Available records:
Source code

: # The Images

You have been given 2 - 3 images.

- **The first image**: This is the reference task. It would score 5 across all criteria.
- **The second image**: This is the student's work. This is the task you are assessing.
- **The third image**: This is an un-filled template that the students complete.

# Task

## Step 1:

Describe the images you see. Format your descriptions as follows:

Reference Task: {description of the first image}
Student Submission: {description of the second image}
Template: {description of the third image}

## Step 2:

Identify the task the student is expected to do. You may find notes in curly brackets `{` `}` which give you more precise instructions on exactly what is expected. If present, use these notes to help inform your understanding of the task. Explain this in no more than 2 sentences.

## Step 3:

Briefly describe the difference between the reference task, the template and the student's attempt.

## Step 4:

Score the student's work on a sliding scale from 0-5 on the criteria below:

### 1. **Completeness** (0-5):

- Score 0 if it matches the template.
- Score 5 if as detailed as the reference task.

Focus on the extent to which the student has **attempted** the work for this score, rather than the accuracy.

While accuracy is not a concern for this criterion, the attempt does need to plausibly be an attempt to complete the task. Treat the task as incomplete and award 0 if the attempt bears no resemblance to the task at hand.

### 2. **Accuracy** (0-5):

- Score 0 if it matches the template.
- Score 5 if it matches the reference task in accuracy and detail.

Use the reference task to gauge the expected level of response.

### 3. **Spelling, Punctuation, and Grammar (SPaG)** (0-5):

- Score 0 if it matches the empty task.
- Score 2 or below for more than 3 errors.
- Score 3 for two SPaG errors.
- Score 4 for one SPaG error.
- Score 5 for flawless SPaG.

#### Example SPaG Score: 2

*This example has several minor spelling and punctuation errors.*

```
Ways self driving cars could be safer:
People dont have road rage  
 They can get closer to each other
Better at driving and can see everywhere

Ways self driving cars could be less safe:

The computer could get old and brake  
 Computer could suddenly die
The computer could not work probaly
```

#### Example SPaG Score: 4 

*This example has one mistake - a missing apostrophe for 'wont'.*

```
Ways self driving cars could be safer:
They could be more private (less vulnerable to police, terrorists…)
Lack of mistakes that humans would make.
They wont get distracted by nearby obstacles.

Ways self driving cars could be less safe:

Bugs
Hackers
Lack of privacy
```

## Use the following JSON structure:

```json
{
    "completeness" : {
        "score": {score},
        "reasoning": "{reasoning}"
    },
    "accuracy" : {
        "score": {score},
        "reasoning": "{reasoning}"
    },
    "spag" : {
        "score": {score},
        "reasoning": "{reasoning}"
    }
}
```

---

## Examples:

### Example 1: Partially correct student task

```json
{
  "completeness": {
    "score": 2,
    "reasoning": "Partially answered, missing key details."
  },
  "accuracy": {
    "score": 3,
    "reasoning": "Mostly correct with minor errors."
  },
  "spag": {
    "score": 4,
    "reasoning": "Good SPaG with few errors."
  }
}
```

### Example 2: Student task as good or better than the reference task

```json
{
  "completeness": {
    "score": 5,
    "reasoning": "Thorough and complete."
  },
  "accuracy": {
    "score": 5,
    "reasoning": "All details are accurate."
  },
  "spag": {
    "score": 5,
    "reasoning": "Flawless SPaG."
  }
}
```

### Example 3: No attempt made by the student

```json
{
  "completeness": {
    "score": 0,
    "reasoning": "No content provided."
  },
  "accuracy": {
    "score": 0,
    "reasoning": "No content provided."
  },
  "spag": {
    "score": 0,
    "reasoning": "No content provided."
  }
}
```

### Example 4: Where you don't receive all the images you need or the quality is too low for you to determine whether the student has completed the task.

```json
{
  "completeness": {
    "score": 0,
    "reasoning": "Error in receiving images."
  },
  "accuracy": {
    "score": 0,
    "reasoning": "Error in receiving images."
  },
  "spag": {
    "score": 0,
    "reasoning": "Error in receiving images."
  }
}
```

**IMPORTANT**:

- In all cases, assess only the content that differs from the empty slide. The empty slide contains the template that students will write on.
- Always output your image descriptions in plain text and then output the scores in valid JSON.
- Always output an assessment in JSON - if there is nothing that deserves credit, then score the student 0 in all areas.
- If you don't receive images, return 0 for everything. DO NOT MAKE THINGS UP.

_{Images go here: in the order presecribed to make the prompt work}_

Aim of the exercise:
Go through the material above and copy each line that has the word "first".

Answer to this task:
- **The first image**: This is the reference task. It would score 5 across all criteria.
Reference Task: {description of the first image}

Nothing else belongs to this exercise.